Брежнев обнял обеих девочек и покрутил, разглядывая со всех сторон. На "сестрёнках" были платья в стиле "Милитари". Красота, кто понимает.

– Ну, что вы нам споёте? – влез поперёд батьки Устинов. Командир ведь. В будущем. Сейчас Гречко.

Вот Вика молодец. Она проигнорировала "второстепенный" персонаж и обратилась напрямую к Генсеку.

– Леонид Ильич, нам нужен магнитофон.

– А сами петь, что не можете? – опять вылез пьяненький Дмитрий Фёдорович.

– Катерина, есть здесь магнитофон? – всё ещё поворачивая так и эдак Таню отвлёкся на секунду Брежнев.

Фурцева Петром была предупреждена, и человек с немецким магнитофоном стоял за дверью. Але‑оп, и всё готово. Пётр достал из чемодана кассету с плёнкой "минусовкой" и поставил на магнитофон.

– Леонид Ильич, можно мы с сестрёнкой споём шуточную песню? – и невинно похлопала глазками.

– А гитары вам не надо? – приподнял свои брежневские брови Брежнев.

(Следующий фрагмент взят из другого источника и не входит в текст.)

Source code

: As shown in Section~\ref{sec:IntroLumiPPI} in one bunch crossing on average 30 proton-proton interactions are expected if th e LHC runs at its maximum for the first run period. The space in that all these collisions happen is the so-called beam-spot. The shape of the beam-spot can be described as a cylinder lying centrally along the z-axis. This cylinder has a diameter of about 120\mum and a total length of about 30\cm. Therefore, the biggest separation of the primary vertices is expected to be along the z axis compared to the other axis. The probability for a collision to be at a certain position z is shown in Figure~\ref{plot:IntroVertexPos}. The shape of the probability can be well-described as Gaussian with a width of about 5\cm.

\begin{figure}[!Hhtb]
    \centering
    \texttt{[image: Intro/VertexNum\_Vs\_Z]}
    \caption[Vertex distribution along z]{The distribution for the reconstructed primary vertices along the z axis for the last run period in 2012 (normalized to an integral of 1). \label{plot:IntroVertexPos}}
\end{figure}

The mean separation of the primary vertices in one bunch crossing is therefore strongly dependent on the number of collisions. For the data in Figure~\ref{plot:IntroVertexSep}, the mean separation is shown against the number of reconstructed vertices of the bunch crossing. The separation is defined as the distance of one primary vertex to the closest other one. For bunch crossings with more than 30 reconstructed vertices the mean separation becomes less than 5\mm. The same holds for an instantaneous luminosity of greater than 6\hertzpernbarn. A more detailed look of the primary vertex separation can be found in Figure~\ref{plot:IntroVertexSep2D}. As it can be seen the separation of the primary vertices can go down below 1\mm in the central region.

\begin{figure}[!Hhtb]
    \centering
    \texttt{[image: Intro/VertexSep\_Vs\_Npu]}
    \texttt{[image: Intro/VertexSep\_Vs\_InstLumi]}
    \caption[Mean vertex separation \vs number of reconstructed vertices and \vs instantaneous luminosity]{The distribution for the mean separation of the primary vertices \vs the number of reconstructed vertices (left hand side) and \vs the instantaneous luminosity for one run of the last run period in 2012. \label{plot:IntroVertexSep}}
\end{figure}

– Музыка записана на магнитофон, а петь мы будем по‑настоящему.

– Давайте шуточную.

– Ровно сто лет назад царь Александр II Николаевич продал американцам Аляску. В народе ходят слухи, что договор заключён на 99 лет и в этом году Штаты должны её вернуть. На самом деле это не так. Договор не предусматривает возврата. Но народу ведь хочется верить. Вот про это и есть наша песня, – произнёс вступительную речь Тишков и включил магнитофон.

– Не валяй дурака, Америка.
Не валяй дурака, Америка,
Вот те валенки, мёрзнешь небось.
Что Сибирь, что Аляска – два берега,
Баня, водка, гармонь и лосось.

Последний припев пели уже все вместе. Потом все члены Политбюро долго тискали девочек. Досталось поцелуев и объятий и Петру. Даже Фурцева чмокнула.

Выпили. За возвращение Аляски. Потом за Сибирь. Девочкам налили лимонаду и даже кока‑колы. Изыск и дефицит. Не знают ведь, что в будущем в ней будут с деталей ржавчину смывать.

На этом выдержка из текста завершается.